[[ EXERCISE DATA open ]]

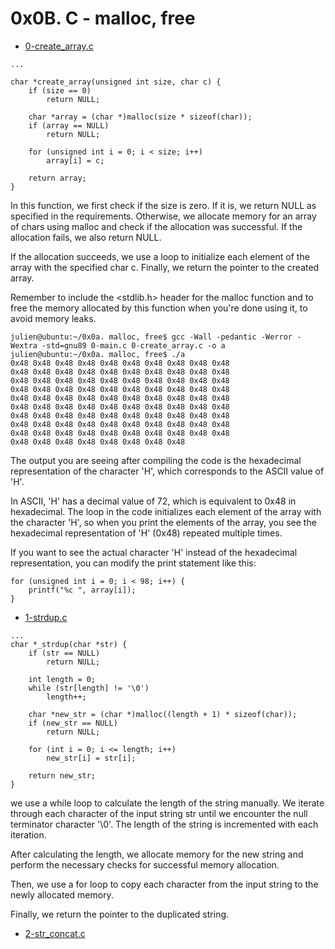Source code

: # 0x0B. C - malloc, free

* [0-create_array.c](https://github.com/Darryl-Mbae/alx-low_level_programming/blob/master/0x0B-malloc_free/0-create_array.c)
```
...

char *create_array(unsigned int size, char c) {
    if (size == 0)
        return NULL;

    char *array = (char *)malloc(size * sizeof(char));
    if (array == NULL)
        return NULL;

    for (unsigned int i = 0; i < size; i++)
        array[i] = c;

    return array;
}
```
In this function, we first check if the size is zero. If it is, we return NULL as specified in the requirements. Otherwise, we allocate memory for an array of chars using malloc and check if the allocation was successful. If the allocation fails, we also return NULL.

If the allocation succeeds, we use a loop to initialize each element of the array with the specified char c. Finally, we return the pointer to the created array.

Remember to include the <stdlib.h> header for the malloc function and to free the memory allocated by this function when you're done using it, to avoid memory leaks.
```
julien@ubuntu:~/0x0a. malloc, free$ gcc -Wall -pedantic -Werror -Wextra -std=gnu89 0-main.c 0-create_array.c -o a
julien@ubuntu:~/0x0a. malloc, free$ ./a 
0x48 0x48 0x48 0x48 0x48 0x48 0x48 0x48 0x48 0x48
0x48 0x48 0x48 0x48 0x48 0x48 0x48 0x48 0x48 0x48
0x48 0x48 0x48 0x48 0x48 0x48 0x48 0x48 0x48 0x48
0x48 0x48 0x48 0x48 0x48 0x48 0x48 0x48 0x48 0x48
0x48 0x48 0x48 0x48 0x48 0x48 0x48 0x48 0x48 0x48
0x48 0x48 0x48 0x48 0x48 0x48 0x48 0x48 0x48 0x48
0x48 0x48 0x48 0x48 0x48 0x48 0x48 0x48 0x48 0x48
0x48 0x48 0x48 0x48 0x48 0x48 0x48 0x48 0x48 0x48
0x48 0x48 0x48 0x48 0x48 0x48 0x48 0x48 0x48 0x48
0x48 0x48 0x48 0x48 0x48 0x48 0x48 0x48
```

The output you are seeing after compiling the code is the hexadecimal representation of the character 'H', which corresponds to the ASCII value of 'H'.

In ASCII, 'H' has a decimal value of 72, which is equivalent to 0x48 in hexadecimal. The loop in the code initializes each element of the array with the character 'H', so when you print the elements of the array, you see the hexadecimal representation of 'H' (0x48) repeated multiple times.

If you want to see the actual character 'H' instead of the hexadecimal representation, you can modify the print statement like this:

```
for (unsigned int i = 0; i < 98; i++) {
    printf("%c ", array[i]);
}
```

* [1-strdup.c](https://github.com/Darryl-Mbae/alx-low_level_programming/blob/master/0x0B-malloc_free/1-strdup.c)

```
...
char *_strdup(char *str) {
    if (str == NULL)
        return NULL;

    int length = 0;
    while (str[length] != '\0')
        length++;

    char *new_str = (char *)malloc((length + 1) * sizeof(char));
    if (new_str == NULL)
        return NULL;

    for (int i = 0; i <= length; i++)
        new_str[i] = str[i];

    return new_str;
}
```
we use a while loop to calculate the length of the string manually. We iterate through each character of the input string str until we encounter the null terminator character '\0'. The length of the string is incremented with each iteration.

After calculating the length, we allocate memory for the new string and perform the necessary checks for successful memory allocation.

Then, we use a for loop to copy each character from the input string to the newly allocated memory.

Finally, we return the pointer to the duplicated string.


* [2-str_concat.c]()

[[ EXERCISE DATA closed ]]

__WORK ITEM__
In the entries above, work out how many lines contain the string "unsigned", and give only that number.

__REPLY__
3